Dr. Alfredo Carpineti

Senior Staff Writer & Space Correspondent

clockOct 28 2021, 19:00 UTC
Great Red Spot

Juno's view of the Great Red Spot. Image Credit: NASA/JPL-Caltech/SwRI/MSSSImage processing by Kevin M. Gill, © CC BY

The Great Red Spot is the largest atmospheric vortex in the solar system. A storm larger than our whole planet, that has been swirling through the Jovian atmosphere for at least two centuries. And now, scientists have worked out how deep it goes.

In two studies published in Science, researchers have used the instruments on NASA’s Juno spacecraft to probe the vortices of Jupiter even more and have discovered just how deep they are churning its atmosphere.


And they are deeper than expected, with the Great Red Spot reaching up to a depth of 500 kilometers (310 miles) in depth. A new impressive record for a storm 16,000 kilometers (almost 10,000 miles) in diameter.

In one of the papers, Dr Scott Bolton and colleagues use microwave observations to study the motion of the tremendous storms of the planet. The team studied the Great Red Spot and two other storms, one located at 19 degrees North and the other at 33 degrees North. Employing the Microwave Radiometer, they measured the emission of different layers of the atmosphere up to a depth of 600 kilometers (372 miles).

The Great Red Spot and the vortex at 19 degrees North are anticyclones – areas of high atmospheric pressure. The team find behaviors in these vortices consistent with the theoretical model but also found that the midplane of the storm is around the altitude where water and ammonia condenses, that’s where the bottom of the clouds are. And the Great Red Spot is even deeper than the other two, extending tens of kilometers below that.

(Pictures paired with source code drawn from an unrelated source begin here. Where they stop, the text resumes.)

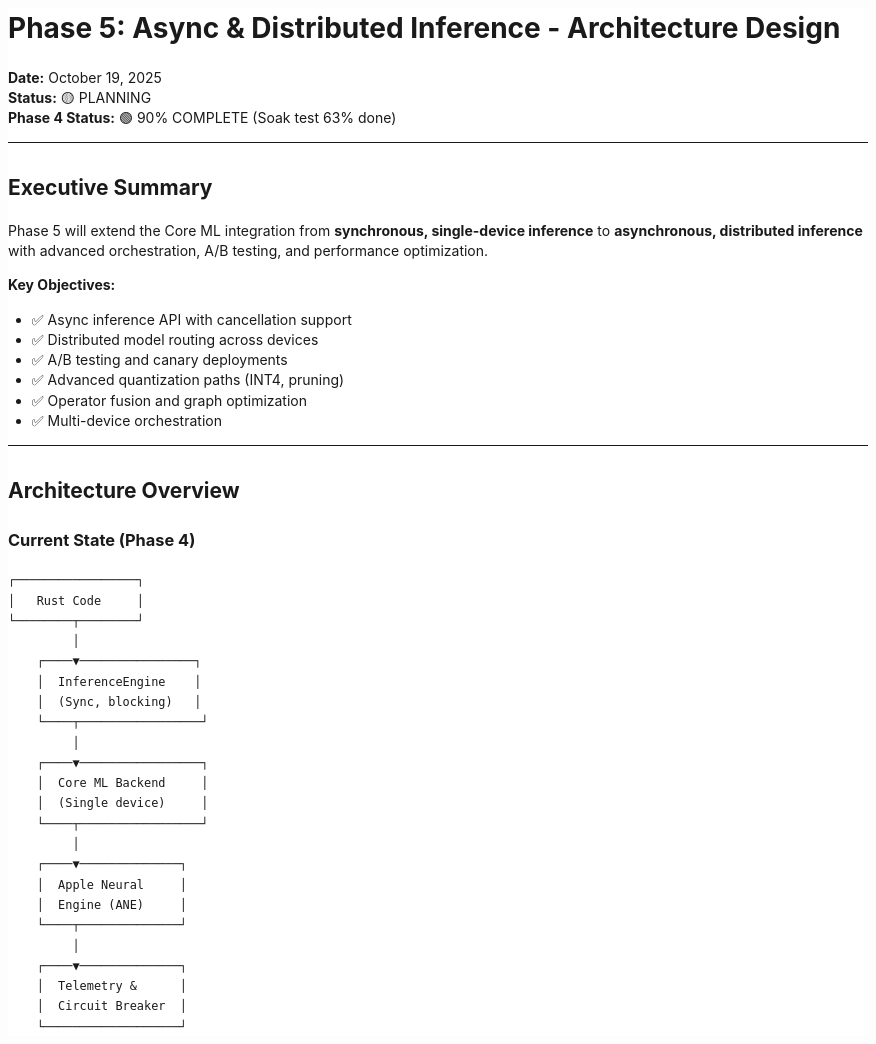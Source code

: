 # Phase 5: Async & Distributed Inference - Architecture Design

**Date:** October 19, 2025  
**Status:** 🟡 PLANNING  
**Phase 4 Status:** 🟢 90% COMPLETE (Soak test 63% done)  

---

## Executive Summary

Phase 5 will extend the Core ML integration from **synchronous, single-device inference** to **asynchronous, distributed inference** with advanced orchestration, A/B testing, and performance optimization.

**Key Objectives:**
- ✅ Async inference API with cancellation support
- ✅ Distributed model routing across devices
- ✅ A/B testing and canary deployments
- ✅ Advanced quantization paths (INT4, pruning)
- ✅ Operator fusion and graph optimization
- ✅ Multi-device orchestration

---

## Architecture Overview

### Current State (Phase 4)
```
┌─────────────────┐
│   Rust Code     │
└────────┬────────┘
         │
    ┌────▼────────────────┐
    │  InferenceEngine    │
    │  (Sync, blocking)   │
    └────┬─────────────────┘
         │
    ┌────▼─────────────────┐
    │  Core ML Backend     │
    │  (Single device)     │
    └────┬─────────────────┘
         │
    ┌────▼──────────────┐
    │  Apple Neural     │
    │  Engine (ANE)     │
    └────┬──────────────┘
         │
    ┌────▼──────────────┐
    │  Telemetry &      │
    │  Circuit Breaker  │
    └───────────────────┘
```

This finding suggests that there are processes at work that allow for precipitation of water and ammonia below the cloud levels. And even more insight into the deeper layers came from the second paper, authored by Dr. Marzia Parisi and colleagues.   


This was studied using the motion of the spacecraft itself. As Juno flew above the Great Red Spot, gravitational anomalies due to localized densities slightly change the velocity in its orbit around the planet. These measurements can be used to work out the depth of the atmospheric structure, and the team found that two independent methods get the same answer for the depth of the incredible storm, no more than 500 kilometers (311 miles).

Even more interestingly, while the Great Red Spot’s roots are deeper than expected, the surrounding atmospheric jets are six times as deep. These jets are crucial in powering the Great Red Spot, so the difference in depth adds to the mystery of just how exactly the Jovian atmosphere can produce such spectacular storms.